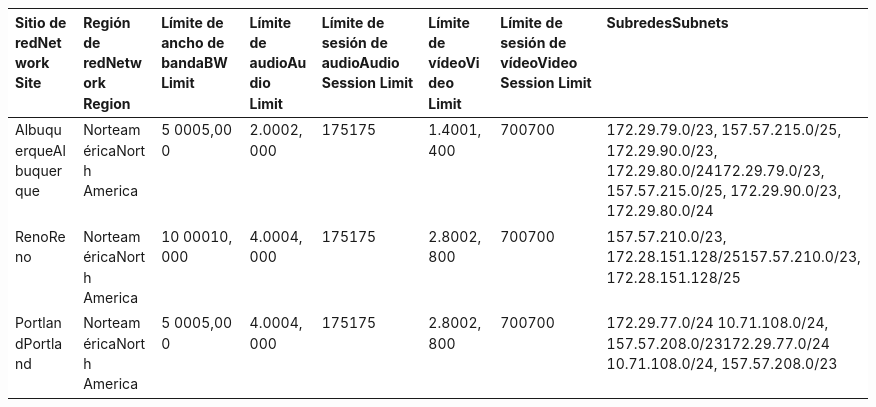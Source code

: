    | <span data-ttu-id="6fad4-258">**Sitio de red**</span><span class="sxs-lookup"><span data-stu-id="6fad4-258">**Network Site**</span></span>   | <span data-ttu-id="6fad4-259">**Región de red**</span><span class="sxs-lookup"><span data-stu-id="6fad4-259">**Network Region**</span></span>   | <span data-ttu-id="6fad4-260">**Límite de ancho de banda**</span><span class="sxs-lookup"><span data-stu-id="6fad4-260">**BW Limit**</span></span>      | <span data-ttu-id="6fad4-261">**Límite de audio**</span><span class="sxs-lookup"><span data-stu-id="6fad4-261">**Audio Limit**</span></span>   | <span data-ttu-id="6fad4-262">**Límite de sesión de audio**</span><span class="sxs-lookup"><span data-stu-id="6fad4-262">**Audio Session Limit**</span></span> | <span data-ttu-id="6fad4-263">**Límite de vídeo**</span><span class="sxs-lookup"><span data-stu-id="6fad4-263">**Video Limit**</span></span>   | <span data-ttu-id="6fad4-264">**Límite de sesión de vídeo**</span><span class="sxs-lookup"><span data-stu-id="6fad4-264">**Video Session Limit**</span></span> | <span data-ttu-id="6fad4-265">**Subredes**</span><span class="sxs-lookup"><span data-stu-id="6fad4-265">**Subnets**</span></span>                                                            |
   |:-------------------|:---------------------|:------------------|:------------------|:------------------------|:------------------|:------------------------|:-----------------------------------------------------------------------|
   | <span data-ttu-id="6fad4-266">Albuquerque</span><span class="sxs-lookup"><span data-stu-id="6fad4-266">Albuquerque</span></span>  <br/> | <span data-ttu-id="6fad4-267">Norteamérica</span><span class="sxs-lookup"><span data-stu-id="6fad4-267">North America</span></span>  <br/> | <span data-ttu-id="6fad4-268">5 000</span><span class="sxs-lookup"><span data-stu-id="6fad4-268">5,000</span></span>  <br/>      | <span data-ttu-id="6fad4-269">2.000</span><span class="sxs-lookup"><span data-stu-id="6fad4-269">2,000</span></span>  <br/>      | <span data-ttu-id="6fad4-270">175</span><span class="sxs-lookup"><span data-stu-id="6fad4-270">175</span></span>  <br/>              | <span data-ttu-id="6fad4-271">1.400</span><span class="sxs-lookup"><span data-stu-id="6fad4-271">1,400</span></span>  <br/>      | <span data-ttu-id="6fad4-272">700</span><span class="sxs-lookup"><span data-stu-id="6fad4-272">700</span></span>  <br/>              | <span data-ttu-id="6fad4-273">172.29.79.0/23, 157.57.215.0/25, 172.29.90.0/23, 172.29.80.0/24</span><span class="sxs-lookup"><span data-stu-id="6fad4-273">172.29.79.0/23, 157.57.215.0/25, 172.29.90.0/23, 172.29.80.0/24</span></span>  <br/> |
   | <span data-ttu-id="6fad4-274">Reno</span><span class="sxs-lookup"><span data-stu-id="6fad4-274">Reno</span></span>  <br/>        | <span data-ttu-id="6fad4-275">Norteamérica</span><span class="sxs-lookup"><span data-stu-id="6fad4-275">North America</span></span>  <br/> | <span data-ttu-id="6fad4-276">10 000</span><span class="sxs-lookup"><span data-stu-id="6fad4-276">10,000</span></span>  <br/>     | <span data-ttu-id="6fad4-277">4.000</span><span class="sxs-lookup"><span data-stu-id="6fad4-277">4,000</span></span>  <br/>      | <span data-ttu-id="6fad4-278">175</span><span class="sxs-lookup"><span data-stu-id="6fad4-278">175</span></span>  <br/>              | <span data-ttu-id="6fad4-279">2.800</span><span class="sxs-lookup"><span data-stu-id="6fad4-279">2,800</span></span>  <br/>      | <span data-ttu-id="6fad4-280">700</span><span class="sxs-lookup"><span data-stu-id="6fad4-280">700</span></span>  <br/>              | <span data-ttu-id="6fad4-281">157.57.210.0/23, 172.28.151.128/25</span><span class="sxs-lookup"><span data-stu-id="6fad4-281">157.57.210.0/23, 172.28.151.128/25</span></span>  <br/>                              |
   | <span data-ttu-id="6fad4-282">Portland</span><span class="sxs-lookup"><span data-stu-id="6fad4-282">Portland</span></span>  <br/>    | <span data-ttu-id="6fad4-283">Norteamérica</span><span class="sxs-lookup"><span data-stu-id="6fad4-283">North America</span></span>  <br/> | <span data-ttu-id="6fad4-284">5 000</span><span class="sxs-lookup"><span data-stu-id="6fad4-284">5,000</span></span>  <br/>      | <span data-ttu-id="6fad4-285">4.000</span><span class="sxs-lookup"><span data-stu-id="6fad4-285">4,000</span></span>  <br/>      | <span data-ttu-id="6fad4-286">175</span><span class="sxs-lookup"><span data-stu-id="6fad4-286">175</span></span>  <br/>              | <span data-ttu-id="6fad4-287">2.800</span><span class="sxs-lookup"><span data-stu-id="6fad4-287">2,800</span></span>  <br/>      | <span data-ttu-id="6fad4-288">700</span><span class="sxs-lookup"><span data-stu-id="6fad4-288">700</span></span>  <br/>              | <span data-ttu-id="6fad4-289">172.29.77.0/24 10.71.108.0/24, 157.57.208.0/23</span><span class="sxs-lookup"><span data-stu-id="6fad4-289">172.29.77.0/24 10.71.108.0/24, 157.57.208.0/23</span></span>  <br/>                  |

#### Task to carry out:
Only the lines from the start of the material through the line containing "de ancho de" should be transcribed. Pictures stay out.

#### Answer for this exercise:
Source code

:    | <span data-ttu-id="6fad4-258">**Sitio de red**</span><span class="sxs-lookup"><span data-stu-id="6fad4-258">**Network Site**</span></span>   | <span data-ttu-id="6fad4-259">**Región de red**</span><span class="sxs-lookup"><span data-stu-id="6fad4-259">**Network Region**</span></span>   | <span data-ttu-id="6fad4-260">**Límite de ancho de banda**</span><span class="sxs-lookup"><span data-stu-id="6fad4-260">**BW Limit**</span></span>      | <span data-ttu-id="6fad4-261">**Límite de audio**</span><span class="sxs-lookup"><span data-stu-id="6fad4-261">**Audio Limit**</span></span>   | <span data-ttu-id="6fad4-262">**Límite de sesión de audio**</span><span class="sxs-lookup"><span data-stu-id="6fad4-262">**Audio Session Limit**</span></span> | <span data-ttu-id="6fad4-263">**Límite de vídeo**</span><span class="sxs-lookup"><span data-stu-id="6fad4-263">**Video Limit**</span></span>   | <span data-ttu-id="6fad4-264">**Límite de sesión de vídeo**</span><span class="sxs-lookup"><span data-stu-id="6fad4-264">**Video Session Limit**</span></span> | <span data-ttu-id="6fad4-265">**Subredes**</span><span class="sxs-lookup"><span data-stu-id="6fad4-265">**Subnets**</span></span>                                                            |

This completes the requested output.